__Task to carry out__:
A single number is required: how many lines in the entries hold the word "entier".

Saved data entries
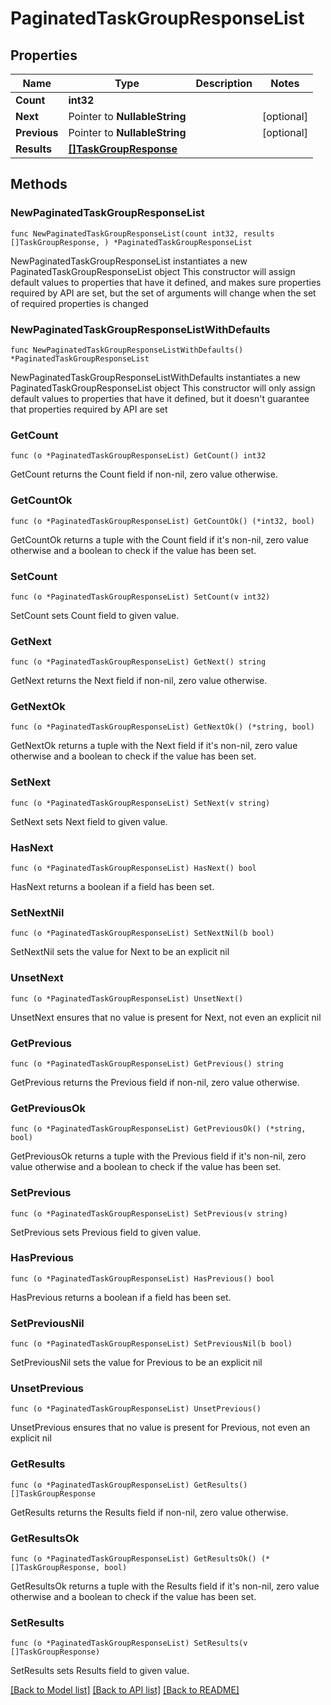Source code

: # PaginatedTaskGroupResponseList

## Properties

Name | Type | Description | Notes
------------ | ------------- | ------------- | -------------
**Count** | **int32** |  | 
**Next** | Pointer to **NullableString** |  | [optional] 
**Previous** | Pointer to **NullableString** |  | [optional] 
**Results** | [**[]TaskGroupResponse**](TaskGroupResponse.md) |  | 

## Methods

### NewPaginatedTaskGroupResponseList

`func NewPaginatedTaskGroupResponseList(count int32, results []TaskGroupResponse, ) *PaginatedTaskGroupResponseList`

NewPaginatedTaskGroupResponseList instantiates a new PaginatedTaskGroupResponseList object
This constructor will assign default values to properties that have it defined,
and makes sure properties required by API are set, but the set of arguments
will change when the set of required properties is changed

### NewPaginatedTaskGroupResponseListWithDefaults

`func NewPaginatedTaskGroupResponseListWithDefaults() *PaginatedTaskGroupResponseList`

NewPaginatedTaskGroupResponseListWithDefaults instantiates a new PaginatedTaskGroupResponseList object
This constructor will only assign default values to properties that have it defined,
but it doesn't guarantee that properties required by API are set

### GetCount

`func (o *PaginatedTaskGroupResponseList) GetCount() int32`

GetCount returns the Count field if non-nil, zero value otherwise.

### GetCountOk

`func (o *PaginatedTaskGroupResponseList) GetCountOk() (*int32, bool)`

GetCountOk returns a tuple with the Count field if it's non-nil, zero value otherwise
and a boolean to check if the value has been set.

### SetCount

`func (o *PaginatedTaskGroupResponseList) SetCount(v int32)`

SetCount sets Count field to given value.


### GetNext

`func (o *PaginatedTaskGroupResponseList) GetNext() string`

GetNext returns the Next field if non-nil, zero value otherwise.

### GetNextOk

`func (o *PaginatedTaskGroupResponseList) GetNextOk() (*string, bool)`

GetNextOk returns a tuple with the Next field if it's non-nil, zero value otherwise
and a boolean to check if the value has been set.

### SetNext

`func (o *PaginatedTaskGroupResponseList) SetNext(v string)`

SetNext sets Next field to given value.

### HasNext

`func (o *PaginatedTaskGroupResponseList) HasNext() bool`

HasNext returns a boolean if a field has been set.

### SetNextNil

`func (o *PaginatedTaskGroupResponseList) SetNextNil(b bool)`

 SetNextNil sets the value for Next to be an explicit nil

### UnsetNext
`func (o *PaginatedTaskGroupResponseList) UnsetNext()`

UnsetNext ensures that no value is present for Next, not even an explicit nil
### GetPrevious

`func (o *PaginatedTaskGroupResponseList) GetPrevious() string`

GetPrevious returns the Previous field if non-nil, zero value otherwise.

### GetPreviousOk

`func (o *PaginatedTaskGroupResponseList) GetPreviousOk() (*string, bool)`

GetPreviousOk returns a tuple with the Previous field if it's non-nil, zero value otherwise
and a boolean to check if the value has been set.

### SetPrevious

`func (o *PaginatedTaskGroupResponseList) SetPrevious(v string)`

SetPrevious sets Previous field to given value.

### HasPrevious

`func (o *PaginatedTaskGroupResponseList) HasPrevious() bool`

HasPrevious returns a boolean if a field has been set.

### SetPreviousNil

`func (o *PaginatedTaskGroupResponseList) SetPreviousNil(b bool)`

 SetPreviousNil sets the value for Previous to be an explicit nil

### UnsetPrevious
`func (o *PaginatedTaskGroupResponseList) UnsetPrevious()`

UnsetPrevious ensures that no value is present for Previous, not even an explicit nil
### GetResults

`func (o *PaginatedTaskGroupResponseList) GetResults() []TaskGroupResponse`

GetResults returns the Results field if non-nil, zero value otherwise.

### GetResultsOk

`func (o *PaginatedTaskGroupResponseList) GetResultsOk() (*[]TaskGroupResponse, bool)`

GetResultsOk returns a tuple with the Results field if it's non-nil, zero value otherwise
and a boolean to check if the value has been set.

### SetResults

`func (o *PaginatedTaskGroupResponseList) SetResults(v []TaskGroupResponse)`

SetResults sets Results field to given value.



[[Back to Model list]](../README.md#documentation-for-models) [[Back to API list]](../README.md#documentation-for-api-endpoints) [[Back to README]](../README.md)



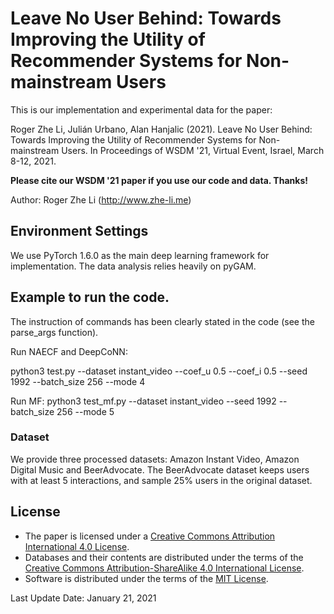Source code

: # Leave No User Behind: Towards Improving the Utility of Recommender Systems for Non-mainstream Users

This is our implementation and experimental data for the paper:

Roger Zhe Li, Julián Urbano, Alan Hanjalic (2021). Leave No User Behind: Towards Improving the Utility of Recommender Systems for Non-mainstream Users. In Proceedings of WSDM '21, Virtual Event, Israel, March 8-12, 2021.

**Please cite our WSDM '21 paper if you use our code and data. Thanks!** 

Author: Roger Zhe Li (http://www.zhe-li.me)

## Environment Settings
We use PyTorch 1.6.0 as the main deep learning framework for implementation. The data analysis relies heavily on pyGAM.



## Example to run the code.
The instruction of commands has been clearly stated in the code (see the parse_args function). 

Run NAECF and DeepCoNN:

python3 test.py --dataset instant_video --coef_u 0.5  --coef_i 0.5  --seed 1992  --batch_size 256  --mode 4

Run MF:
python3 test_mf.py --dataset instant_video --seed 1992  --batch_size 256  --mode 5


### Dataset
We provide three processed datasets: Amazon Instant Video, Amazon Digital Music and BeerAdvocate. The BeerAdvocate dataset keeps users with at least 5 interactions, and sample 25% users in the original dataset.

## License
* The paper is licensed under a [Creative Commons Attribution International 4.0 License](https://creativecommons.org/licenses/by/4.0/).
* Databases and their contents are distributed under the terms of the [Creative Commons Attribution-ShareAlike 4.0 International License](https://creativecommons.org/licenses/by-sa/4.0/).
* Software is distributed under the terms of the [MIT License](https://opensource.org/licenses/MIT).



Last Update Date: January 21, 2021
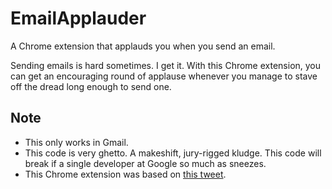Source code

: # EmailApplauder
A Chrome extension that applauds you when you send an email.

Sending emails is hard sometimes. I get it. With this Chrome extension, you can get an encouraging round of applause whenever you manage to stave off the dread long enough to send one.

## Note
- This only works in Gmail.
- This code is very ghetto. A makeshift, jury-rigged kludge. This code will break if a single developer at Google so much as sneezes.
- This Chrome extension was based on [this tweet](https://twitter.com/ryan_ken_acts/status/1442519773422575620?s=21).
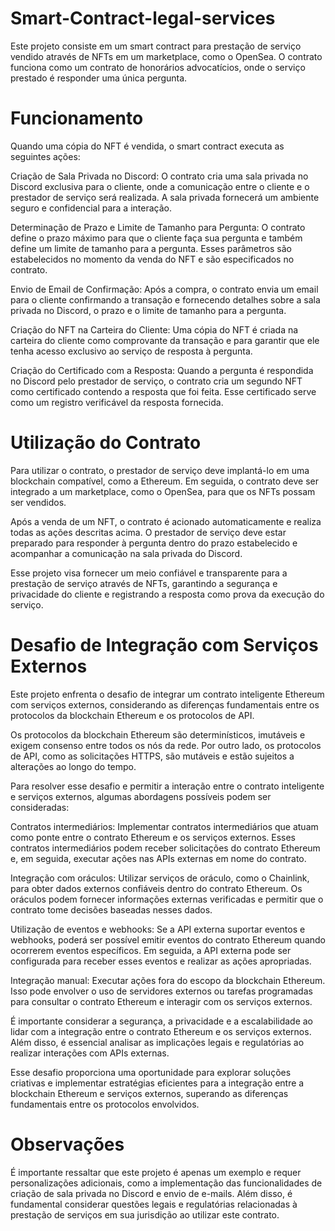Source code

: # Smart-Contract-legal-services
Este projeto consiste em um smart contract para prestação de serviço vendido através de NFTs em um marketplace, como o OpenSea. O contrato funciona como um contrato de honorários advocatícios, onde o serviço prestado é responder uma única pergunta.

# Funcionamento
Quando uma cópia do NFT é vendida, o smart contract executa as seguintes ações:

Criação de Sala Privada no Discord: O contrato cria uma sala privada no Discord exclusiva para o cliente, onde a comunicação entre o cliente e o prestador de serviço será realizada. A sala privada fornecerá um ambiente seguro e confidencial para a interação.

Determinação de Prazo e Limite de Tamanho para Pergunta: O contrato define o prazo máximo para que o cliente faça sua pergunta e também define um limite de tamanho para a pergunta. Esses parâmetros são estabelecidos no momento da venda do NFT e são especificados no contrato.

Envio de Email de Confirmação: Após a compra, o contrato envia um email para o cliente confirmando a transação e fornecendo detalhes sobre a sala privada no Discord, o prazo e o limite de tamanho para a pergunta.

Criação do NFT na Carteira do Cliente: Uma cópia do NFT é criada na carteira do cliente como comprovante da transação e para garantir que ele tenha acesso exclusivo ao serviço de resposta à pergunta.

Criação do Certificado com a Resposta: Quando a pergunta é respondida no Discord pelo prestador de serviço, o contrato cria um segundo NFT como certificado contendo a resposta que foi feita. Esse certificado serve como um registro verificável da resposta fornecida.

# Utilização do Contrato
Para utilizar o contrato, o prestador de serviço deve implantá-lo em uma blockchain compatível, como a Ethereum. Em seguida, o contrato deve ser integrado a um marketplace, como o OpenSea, para que os NFTs possam ser vendidos.

Após a venda de um NFT, o contrato é acionado automaticamente e realiza todas as ações descritas acima. O prestador de serviço deve estar preparado para responder à pergunta dentro do prazo estabelecido e acompanhar a comunicação na sala privada do Discord.

Esse projeto visa fornecer um meio confiável e transparente para a prestação de serviço através de NFTs, garantindo a segurança e privacidade do cliente e registrando a resposta como prova da execução do serviço.

# Desafio de Integração com Serviços Externos
Este projeto enfrenta o desafio de integrar um contrato inteligente Ethereum com serviços externos, considerando as diferenças fundamentais entre os protocolos da blockchain Ethereum e os protocolos de API.

Os protocolos da blockchain Ethereum são determinísticos, imutáveis e exigem consenso entre todos os nós da rede. Por outro lado, os protocolos de API, como as solicitações HTTPS, são mutáveis e estão sujeitos a alterações ao longo do tempo.

Para resolver esse desafio e permitir a interação entre o contrato inteligente e serviços externos, algumas abordagens possíveis podem ser consideradas:

Contratos intermediários: Implementar contratos intermediários que atuam como ponte entre o contrato Ethereum e os serviços externos. Esses contratos intermediários podem receber solicitações do contrato Ethereum e, em seguida, executar ações nas APIs externas em nome do contrato.

Integração com oráculos: Utilizar serviços de oráculo, como o Chainlink, para obter dados externos confiáveis dentro do contrato Ethereum. Os oráculos podem fornecer informações externas verificadas e permitir que o contrato tome decisões baseadas nesses dados.

Utilização de eventos e webhooks: Se a API externa suportar eventos e webhooks, poderá ser possível emitir eventos do contrato Ethereum quando ocorrerem eventos específicos. Em seguida, a API externa pode ser configurada para receber esses eventos e realizar as ações apropriadas.

Integração manual: Executar ações fora do escopo da blockchain Ethereum. Isso pode envolver o uso de servidores externos ou tarefas programadas para consultar o contrato Ethereum e interagir com os serviços externos.

É importante considerar a segurança, a privacidade e a escalabilidade ao lidar com a integração entre o contrato Ethereum e os serviços externos. Além disso, é essencial analisar as implicações legais e regulatórias ao realizar interações com APIs externas.

Esse desafio proporciona uma oportunidade para explorar soluções criativas e implementar estratégias eficientes para a integração entre a blockchain Ethereum e serviços externos, superando as diferenças fundamentais entre os protocolos envolvidos.

# Observações
É importante ressaltar que este projeto é apenas um exemplo e requer personalizações adicionais, como a implementação das funcionalidades de criação de sala privada no Discord e envio de e-mails. Além disso, é fundamental considerar questões legais e regulatórias relacionadas à prestação de serviços em sua jurisdição ao utilizar este contrato.
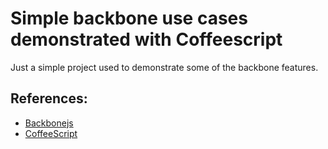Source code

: # Simple backbone use cases demonstrated with Coffeescript #

Just a simple project used to demonstrate some of the backbone features.

## References: ##
 * [Backbonejs](http://documentcloud.github.com/backbone/)
 * [CoffeeScript](http://jashkenas.github.com/coffee-script/)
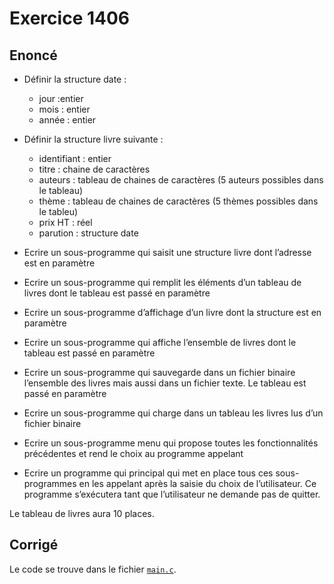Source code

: # Exercice 1406

## Enoncé

- Définir la structure date :
    - jour          :entier
    - mois          : entier
    - année         : entier

- Définir la structure livre suivante :
    - identifiant   : entier
    - titre         : chaine de caractères
    - auteurs       : tableau de chaines de caractères (5 auteurs possibles dans le tableau)
    - thème         : tableau de chaines de caractères (5 thèmes possibles dans le tableu)
    - prix HT       : réel
    - parution      : structure date

- Ecrire un sous-programme qui saisit une structure livre dont l’adresse est en paramètre
- Ecrire un sous-programme qui remplit les éléments d’un tableau de livres dont le tableau est passé en paramètre
- Ecrire un sous-programme d’affichage d’un livre dont la structure est en paramètre
- Ecrire un sous-programme qui affiche l’ensemble de livres dont le tableau est passé en paramètre
- Ecrire un sous-programme qui sauvegarde dans un fichier binaire l’ensemble des livres mais aussi dans un fichier texte. Le tableau est passé en paramètre
- Ecrire un sous-programme qui charge dans un tableau les livres lus d’un fichier binaire
- Ecrire un sous-programme menu qui propose toutes les fonctionnalités précédentes et rend le choix au programme appelant
- Ecrire un programme qui principal qui met en place tous ces sous-programmes en les appelant après la saisie du choix de l’utilisateur. Ce programme s’exécutera tant que l’utilisateur ne demande pas de quitter.

Le tableau de livres aura 10 places.

## Corrigé

Le code se trouve dans le fichier [`main.c`](../code/main.c).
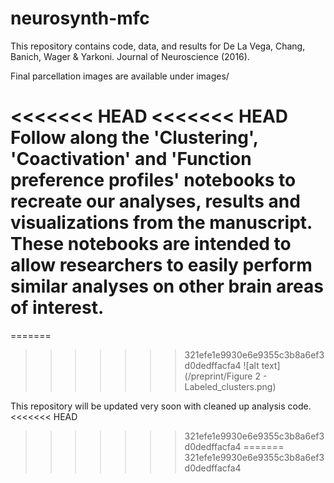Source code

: # neurosynth-mfc
This repository contains code, data, and results for De La Vega, Chang, Banich, Wager & Yarkoni. Journal of Neuroscience (2016). 

Final parcellation images are available under images/

<<<<<<< HEAD
<<<<<<< HEAD
Follow along the 'Clustering', 'Coactivation' and 'Function preference profiles' notebooks to recreate our analyses, results and visualizations from the manuscript. These notebooks are intended to allow researchers to easily perform similar analyses on other brain areas of interest.
=======
=======
>>>>>>> 321efe1e9930e6e9355c3b8a6ef3d0dedffacfa4
![alt text](/preprint/Figure 2 - Labeled_clusters.png)


This repository will be updated very soon with cleaned up analysis code. 
<<<<<<< HEAD
>>>>>>> 321efe1e9930e6e9355c3b8a6ef3d0dedffacfa4
=======
>>>>>>> 321efe1e9930e6e9355c3b8a6ef3d0dedffacfa4
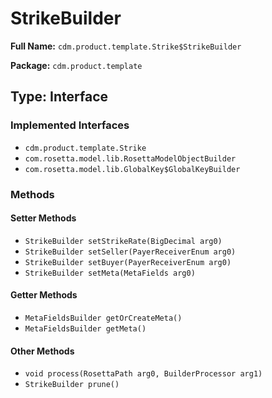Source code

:# StrikeBuilder

**Full Name:** `cdm.product.template.Strike$StrikeBuilder`

**Package:** `cdm.product.template`

## Type: Interface

### Implemented Interfaces

- `cdm.product.template.Strike`
- `com.rosetta.model.lib.RosettaModelObjectBuilder`
- `com.rosetta.model.lib.GlobalKey$GlobalKeyBuilder`

### Methods

#### Setter Methods

- `StrikeBuilder setStrikeRate(BigDecimal arg0)`
- `StrikeBuilder setSeller(PayerReceiverEnum arg0)`
- `StrikeBuilder setBuyer(PayerReceiverEnum arg0)`
- `StrikeBuilder setMeta(MetaFields arg0)`

#### Getter Methods

- `MetaFieldsBuilder getOrCreateMeta()`
- `MetaFieldsBuilder getMeta()`

#### Other Methods

- `void process(RosettaPath arg0, BuilderProcessor arg1)`
- `StrikeBuilder prune()`

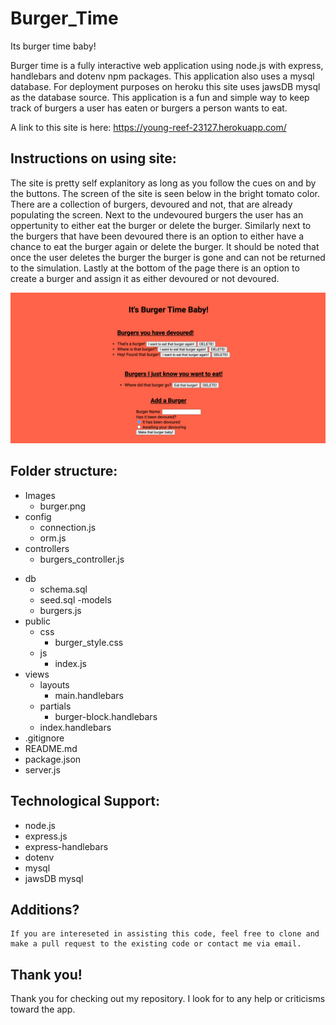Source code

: # Burger_Time
Its burger time baby!

  Burger time is a fully interactive web application using node.js with express, handlebars and dotenv npm packages.  This application also uses a mysql database.  For deployment purposes on heroku this site uses jawsDB mysql as the database source.  This application is a fun and simple way to keep track of burgers a user has eaten or burgers a person wants to eat.   
  
  A link to this site is here:  https://young-reef-23127.herokuapp.com/
  
## Instructions on using site:

  The site is pretty self explanitory as long as you follow the cues on and by the buttons.  The screen of the site is seen below in the bright tomato color.  There are a collection of burgers, devoured and not, that are already populating the screen.  Next to the undevoured burgers the user has an oppertunity to either eat the burger or delete the burger.  Similarly next to the burgers that have been devoured there is an option to either have a chance to eat the burger again or delete the burger. It should be noted that once the user deletes the burger the burger is gone and can not be returned to the simulation.  Lastly at the bottom of the page there is an option to create a burger and assign it as either devoured or not devoured.  
  
  ![page of burgers!](Images/Burger.png)

## Folder structure:

* Images
  * burger.png
* config
  * connection.js
  * orm.js
* controllers
  * burgers_controller.js
- db
  - schema.sql
  - seed.sql
-models
  - burgers.js
- public
  - css
    - burger_style.css
  - js
    - index.js
- views
  - layouts
    - main.handlebars
  - partials
    - burger-block.handlebars
  - index.handlebars
- .gitignore
- README.md
- package.json
- server.js


## Technological Support:
  - node.js
  - express.js
  - express-handlebars
  - dotenv
  - mysql
  - jawsDB mysql
 
## Additions?
    If you are intereseted in assisting this code, feel free to clone and make a pull request to the existing code or contact me via email.
    
## Thank you!
  Thank you for checking out my repository.  I look for to any help or criticisms toward the app.
  


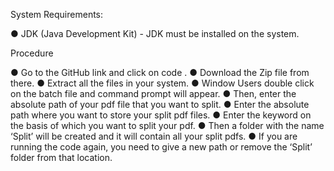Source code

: System Requirements:

● JDK (Java Development Kit) - JDK must be installed on the system.

Procedure

● Go to the GitHub link and click on code .
● Download the Zip file from there.
● Extract all the files in your system.
● Window Users double click on the batch file and command prompt will appear.
● Then, enter the absolute path of your pdf file that you want to split.
● Enter the absolute path where you want to store your split pdf files.
● Enter the keyword on the basis of which you want to split your pdf.
● Then a folder with the name ‘Split’ will be created and it will contain all your split
pdfs.
● If you are running the code again, you need to give a new path or remove the
‘Split’ folder from that location.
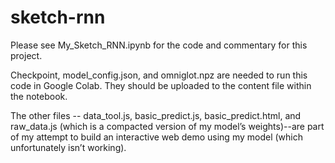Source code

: # sketch-rnn

Please see My_Sketch_RNN.ipynb for the code and commentary for this project. 

Checkpoint, model_config.json, and omniglot.npz are needed to run this code in Google Colab. They should be uploaded to the content file within the notebook.

The other files -- data_tool.js, basic_predict.js, basic_predict.html, and raw_data.js (which is a compacted version of my model’s weights)--are part of my attempt to build an interactive web demo using my model (which unfortunately isn’t working).
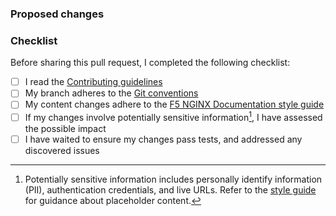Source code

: ### Proposed changes

[//]: # "Write a clear and concise description of what the pull request changes."
[//]: # "You can use our Commit messages guidance for this."
[//]: # "https://github.com/nginx/documentation/blob/main/documentation/git-conventions.md#commit-messages"

[//]: # "First, explain what was changed, and why. This should be most of the detail."
[//]: # "Then how the changes were made, such as referring to existing styles and conventions."
[//]: # "Finish by noting anything beyond the scope of the PR changes that may be affected."

[//]: # "Include information on testing if relevant and non-obvious from the deployment preview."
[//]: # "For expediency, you can use screenshots to show small before and after examples."

[//]: # "If the changes were defined by a GitHub issue, reference it using keywords."
[//]: # "https://docs.github.com/en/get-started/writing-on-github/working-with-advanced-formatting/using-keywords-in-issues-and-pull-requests"

[//]: # "DO NOT LINK TO ANY INTERNAL, NON-PUBLIC RESOURCES. THIS INCLUDES INTERNAL REPOSITORY ISSUES OR ANYTHING IN AN INTRANET."
[//]: # "You can make reference to internal discussions without linking to them: see 'Referencing internal information'."
[//]: # "https://github.com/nginx/documentation/blob/main/documentation/closed-contributions.md#referencing-internal-information"

### Checklist

Before sharing this pull request, I completed the following checklist:

- [ ] I read the [Contributing guidelines](/CONTRIBUTING.md)
- [ ] My branch adheres to the [Git conventions](/documentation/git-conventions.md)
- [ ] My content changes adhere to the [F5 NGINX Documentation style guide](/documentation/style-guide.md)
- [ ] If my changes involve potentially sensitive information[^1], I have assessed the possible impact
- [ ] I have waited to ensure my changes pass tests, and addressed any discovered issues

[^1]: Potentially sensitive information includes personally identify information (PII), authentication credentials, and live URLs. Refer to the [style guide](/documentation/style-guide.md) for guidance about placeholder content.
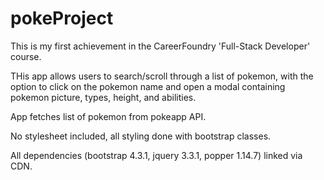 # pokeProject
This is my first achievement in the CareerFoundry 'Full-Stack Developer' course. 

THis app allows users to search/scroll through a list of pokemon, with the option to click on the
pokemon name and open a modal containing pokemon picture, types, height, and abilities. 

App fetches list of pokemon from pokeapp API.

No stylesheet included, all styling done with bootstrap classes. 

All dependencies (bootstrap 4.3.1, jquery 3.3.1, popper 1.14.7) linked via CDN. 

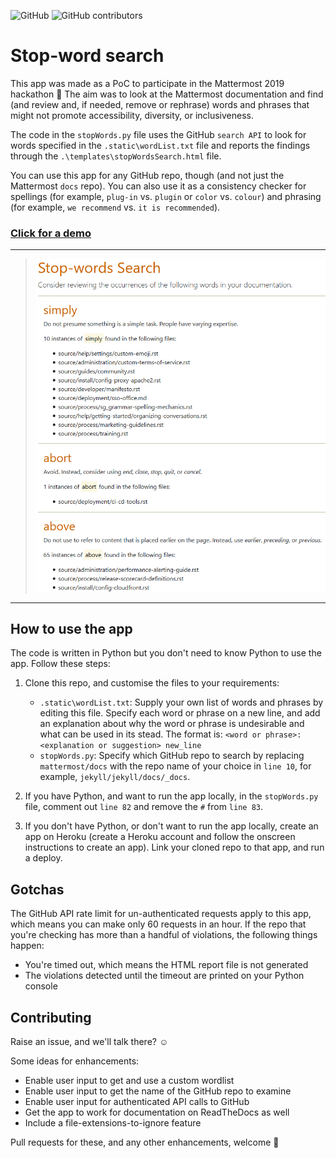 ![GitHub](https://img.shields.io/github/license/AninditaBasu/mattermost-hackathon-stopWords)  ![GitHub contributors](https://img.shields.io/github/contributors/AninditaBasu/mattermost-hackathon-stopWords)

# Stop-word search

This app was made as a PoC to participate in the Mattermost 2019 hackathon :slightly_smiling_face: The aim was to look at the Mattermost documentation and find (and review and, if needed, remove or rephrase) words and phrases that might not promote accessibility, diversity, or inclusiveness.

The code in the `stopWords.py` file uses the GitHub `search API` to look for words specified in the `.static\wordList.txt` file and reports the findings through the `.\templates\stopWordsSearch.html` file.

You can use this app for any GitHub repo, though (and not just the Mattermost `docs` repo). You can also use it as a consistency checker for spellings (for example, `plug-in` vs. `plugin` or `color` vs. `colour`) and phrasing (for example, `we recommend` vs. `it is recommended`).

### [Click for a demo](https://mattermost-hackathon-stopwords.herokuapp.com/)

<hr/>

> ![sample output](./static/stopWords.png)

<hr/>

## How to use the app

The code is written in Python but you don't need to know Python to use the app. Follow these steps:

1. Clone this repo, and customise the files to your requirements:

   - `.static\wordList.txt`: Supply your own list of words and phrases by editing this file. Specify each word or phrase on a new line, and add an explanation about why the word or phrase is undesirable and what can be used in its stead. The format is: `<word or phrase>: <explanation or suggestion> new_line`
   - `stopWords.py`: Specify which GitHub repo to search by replacing `mattermost/docs` with the repo name of your choice in `line 10`, for example, `jekyll/jekyll/docs/_docs`.

2. If you have Python, and want to run the app locally, in the `stopWords.py` file, comment out `line 82` and remove the `#` from `line 83`. 
3. If you don't have Python,  or don't want to run the app locally, create an app on Heroku (create a Heroku account and follow the onscreen instructions to create an app). Link your cloned repo to that app, and run a deploy.

## Gotchas

The GitHub API rate limit for un-authenticated requests apply to this app, which means you can make only 60 requests in an hour. If the repo that you're checking has more than a handful of violations, the following things happen:

   - You're timed out, which means the HTML report file is not generated
   - The violations detected until the timeout are printed on your Python console

## Contributing

Raise an issue, and we'll talk there? :relaxed:

Some ideas for enhancements:

- Enable user input to get and use a custom wordlist
- Enable user input to get the name of the GitHub repo to examine
- Enable user input for authenticated API calls to GitHub
- Get the app to work for documentation on ReadTheDocs as well
- Include a file-extensions-to-ignore feature

Pull requests for these, and any other enhancements, welcome :green_heart:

__Problem solution__:
4